Citrix’s advisor additionally confirms this threat, warning customers to finish all ICA and PCoIP periods after putting in safety updates to dam entry to any hijacked periods.
The flaw, tracked as CVE-2025-5777, was addressed by Citrix on June 17, 2025, with no reviews of energetic exploitation. Nonetheless, Beaumont warned concerning the excessive chance of exploitation earlier this week.
The researcher’s worries now appear justified, as ReliaQuest says with medium confidence that CVE-2025-5777 is already being leveraged in focused assaults.
“Whereas no public exploitation of CVE-2025-5777, dubbed “Citrix Bleed 2,” has been reported, ReliaQuest assesses with medium confidence that attackers are actively exploiting this vulnerability to achieve preliminary entry to focused environments,” warns ReliaQuest.
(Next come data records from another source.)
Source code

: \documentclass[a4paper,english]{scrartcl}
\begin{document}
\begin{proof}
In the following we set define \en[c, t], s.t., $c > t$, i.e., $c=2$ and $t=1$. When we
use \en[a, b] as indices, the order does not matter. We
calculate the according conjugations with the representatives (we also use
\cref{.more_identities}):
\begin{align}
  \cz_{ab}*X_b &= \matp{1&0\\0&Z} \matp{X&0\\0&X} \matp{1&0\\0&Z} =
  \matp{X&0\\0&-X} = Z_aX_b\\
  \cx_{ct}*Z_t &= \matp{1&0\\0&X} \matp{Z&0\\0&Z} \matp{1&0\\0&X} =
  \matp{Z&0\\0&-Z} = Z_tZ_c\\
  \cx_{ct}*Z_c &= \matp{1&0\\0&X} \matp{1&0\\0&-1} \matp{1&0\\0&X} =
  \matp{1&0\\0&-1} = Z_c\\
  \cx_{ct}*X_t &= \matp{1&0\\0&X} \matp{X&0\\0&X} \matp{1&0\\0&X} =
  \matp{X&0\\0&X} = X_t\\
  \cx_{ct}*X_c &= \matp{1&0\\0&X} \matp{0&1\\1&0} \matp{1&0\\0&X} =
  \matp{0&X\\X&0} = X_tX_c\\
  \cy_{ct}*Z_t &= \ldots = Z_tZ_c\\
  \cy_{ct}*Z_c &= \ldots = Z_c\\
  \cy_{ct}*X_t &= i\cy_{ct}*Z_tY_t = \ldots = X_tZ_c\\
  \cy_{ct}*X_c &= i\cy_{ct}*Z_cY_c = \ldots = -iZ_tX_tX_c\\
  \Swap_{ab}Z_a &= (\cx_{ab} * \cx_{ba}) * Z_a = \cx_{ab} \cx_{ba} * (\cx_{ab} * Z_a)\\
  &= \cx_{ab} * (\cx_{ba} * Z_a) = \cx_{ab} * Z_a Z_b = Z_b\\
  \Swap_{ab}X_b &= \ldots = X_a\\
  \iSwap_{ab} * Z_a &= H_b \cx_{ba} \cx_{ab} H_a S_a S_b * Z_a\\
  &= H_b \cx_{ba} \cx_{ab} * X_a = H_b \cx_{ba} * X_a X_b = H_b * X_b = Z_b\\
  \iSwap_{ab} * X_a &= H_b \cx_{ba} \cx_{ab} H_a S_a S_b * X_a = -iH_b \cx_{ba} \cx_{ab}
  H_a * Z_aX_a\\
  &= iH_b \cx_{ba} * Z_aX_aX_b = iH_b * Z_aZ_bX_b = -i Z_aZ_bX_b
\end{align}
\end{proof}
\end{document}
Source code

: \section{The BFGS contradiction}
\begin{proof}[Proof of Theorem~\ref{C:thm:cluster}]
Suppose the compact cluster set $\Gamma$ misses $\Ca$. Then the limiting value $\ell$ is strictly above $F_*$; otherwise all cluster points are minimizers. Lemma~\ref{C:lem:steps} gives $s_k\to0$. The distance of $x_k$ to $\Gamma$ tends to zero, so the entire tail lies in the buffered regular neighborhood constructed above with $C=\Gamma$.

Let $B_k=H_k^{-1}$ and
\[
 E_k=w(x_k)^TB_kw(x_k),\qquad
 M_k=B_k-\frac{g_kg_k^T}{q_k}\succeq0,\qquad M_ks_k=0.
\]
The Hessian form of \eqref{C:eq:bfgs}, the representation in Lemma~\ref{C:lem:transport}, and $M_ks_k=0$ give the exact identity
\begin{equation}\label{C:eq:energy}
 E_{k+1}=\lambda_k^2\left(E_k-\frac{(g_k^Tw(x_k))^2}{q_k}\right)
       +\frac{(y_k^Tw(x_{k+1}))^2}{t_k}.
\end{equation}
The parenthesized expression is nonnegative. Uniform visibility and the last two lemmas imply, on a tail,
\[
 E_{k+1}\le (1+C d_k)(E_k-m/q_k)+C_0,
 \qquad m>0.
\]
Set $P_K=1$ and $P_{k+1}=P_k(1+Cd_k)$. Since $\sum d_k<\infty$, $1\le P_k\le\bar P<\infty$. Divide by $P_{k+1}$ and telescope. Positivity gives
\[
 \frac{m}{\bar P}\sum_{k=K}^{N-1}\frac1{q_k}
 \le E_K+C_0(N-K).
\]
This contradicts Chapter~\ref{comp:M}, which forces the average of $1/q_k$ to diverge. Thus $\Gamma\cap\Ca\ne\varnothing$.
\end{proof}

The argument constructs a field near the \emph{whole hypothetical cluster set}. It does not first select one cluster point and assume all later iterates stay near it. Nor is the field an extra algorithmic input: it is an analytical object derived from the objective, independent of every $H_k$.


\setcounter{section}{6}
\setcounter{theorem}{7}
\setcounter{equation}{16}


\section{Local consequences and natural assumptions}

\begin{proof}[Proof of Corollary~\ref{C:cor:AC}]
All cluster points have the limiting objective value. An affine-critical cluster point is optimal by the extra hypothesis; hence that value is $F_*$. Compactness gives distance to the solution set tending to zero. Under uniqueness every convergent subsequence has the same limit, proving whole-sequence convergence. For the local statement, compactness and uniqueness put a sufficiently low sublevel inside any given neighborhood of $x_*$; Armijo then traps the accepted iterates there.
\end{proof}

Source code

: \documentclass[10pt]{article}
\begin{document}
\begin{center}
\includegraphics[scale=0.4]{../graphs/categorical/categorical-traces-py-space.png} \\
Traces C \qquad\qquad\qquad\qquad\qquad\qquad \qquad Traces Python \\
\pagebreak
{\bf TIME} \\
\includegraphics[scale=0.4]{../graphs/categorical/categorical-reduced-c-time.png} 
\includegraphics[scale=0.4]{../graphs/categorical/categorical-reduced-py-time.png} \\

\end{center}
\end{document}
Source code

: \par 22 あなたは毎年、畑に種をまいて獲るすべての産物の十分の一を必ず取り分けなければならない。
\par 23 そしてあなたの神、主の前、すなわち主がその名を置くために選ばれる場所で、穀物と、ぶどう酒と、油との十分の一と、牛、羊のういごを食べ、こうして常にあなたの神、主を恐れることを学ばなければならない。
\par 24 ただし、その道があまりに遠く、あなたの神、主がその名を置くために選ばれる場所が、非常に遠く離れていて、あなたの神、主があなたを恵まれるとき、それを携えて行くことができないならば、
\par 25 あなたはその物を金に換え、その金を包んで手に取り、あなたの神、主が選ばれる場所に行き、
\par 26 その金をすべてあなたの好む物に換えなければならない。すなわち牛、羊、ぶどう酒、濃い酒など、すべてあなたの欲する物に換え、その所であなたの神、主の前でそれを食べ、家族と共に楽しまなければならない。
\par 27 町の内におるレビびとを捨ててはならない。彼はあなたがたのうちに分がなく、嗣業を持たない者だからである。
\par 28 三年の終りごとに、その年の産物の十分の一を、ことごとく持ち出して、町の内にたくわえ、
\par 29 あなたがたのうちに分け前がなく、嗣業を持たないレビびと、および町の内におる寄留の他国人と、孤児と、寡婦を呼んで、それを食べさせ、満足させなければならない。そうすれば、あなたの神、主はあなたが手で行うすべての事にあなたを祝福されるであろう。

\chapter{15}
This conclusion is predicated on the next observations from precise assaults seen just lately:
Hijacked Citrix internet periods had been noticed the place authentication was granted with out consumer interplay, indicating attackers bypassed MFA utilizing stolen session tokens.
Attackers reused the identical Citrix session throughout each reliable and suspicious IP addresses, suggesting session hijacking and replay from unauthorized sources.
LDAP queries had been initiated post-access, exhibiting that attackers carried out Energetic Listing reconnaissance to map customers, teams, and permissions.
A number of situations of ADExplorer64.exe ran throughout techniques, indicating coordinated area reconnaissance and connection makes an attempt to varied area controllers.
Citrix periods originated from knowledge middle IPs related to shopper VPN suppliers like DataCamp, suggesting attacker obfuscation through anonymized infrastructure.
The above is in line with post-exploitation exercise following unauthorized Citrix entry, reinforcing the evaluation that CVE-2025-5777 is being exploited within the wild.
To guard in opposition to this exercise, probably impacted customers ought to improve to variations 14.1-43.56+, 13.1-58.32+, or 13.1-FIPS/NDcPP 13.1-37.235+ to remediate the vulnerability.
After putting in the most recent firmware, admins ought to terminate all energetic ICA and PCoIP periods, as they could have already been hijacked.
Earlier than killing energetic periods, admins ought to first overview them for suspicious exercise utilizing the present icaconnection command and NetScaler Gateway > PCoIP > Connections.
After reviewing the energetic periods, admins can then terminate them utilizing these instructions:
kill icaconnection -all
kill pcoipconnection -all
If the speedy set up of safety updates is unattainable, it is strongly recommended that exterior entry to NetScaler be restricted through community ACLs or firewall guidelines.
In response to our questions as as to if CVE-2025-5777 is being actively exploited, Citrix referred us again to a weblog put up printed yesterday the place they state that they see no indicators of exploitation.
“At present, there isn’t a proof to recommend exploitation of CVE-2025-5777,” reads the Citrix put up.
Nonetheless, one other Citrix vulnerability, tracked as CVE-2025-6543 is being exploited in assaults to trigger a denial of service situation on NetScaler gadgets.
Citrix says that this flaw and the CVE-2025-5777 flaw are in the identical module however are totally different bugs.
Replace 6/27/25: Added details about Citrix’s weblog put up.
Patching used to imply advanced scripts, lengthy hours, and limitless hearth drills. Not anymore.
On this new information, Tines breaks down how fashionable IT orgs are leveling up with automation. Patch quicker, scale back overhead, and deal with strategic work — no advanced scripts required.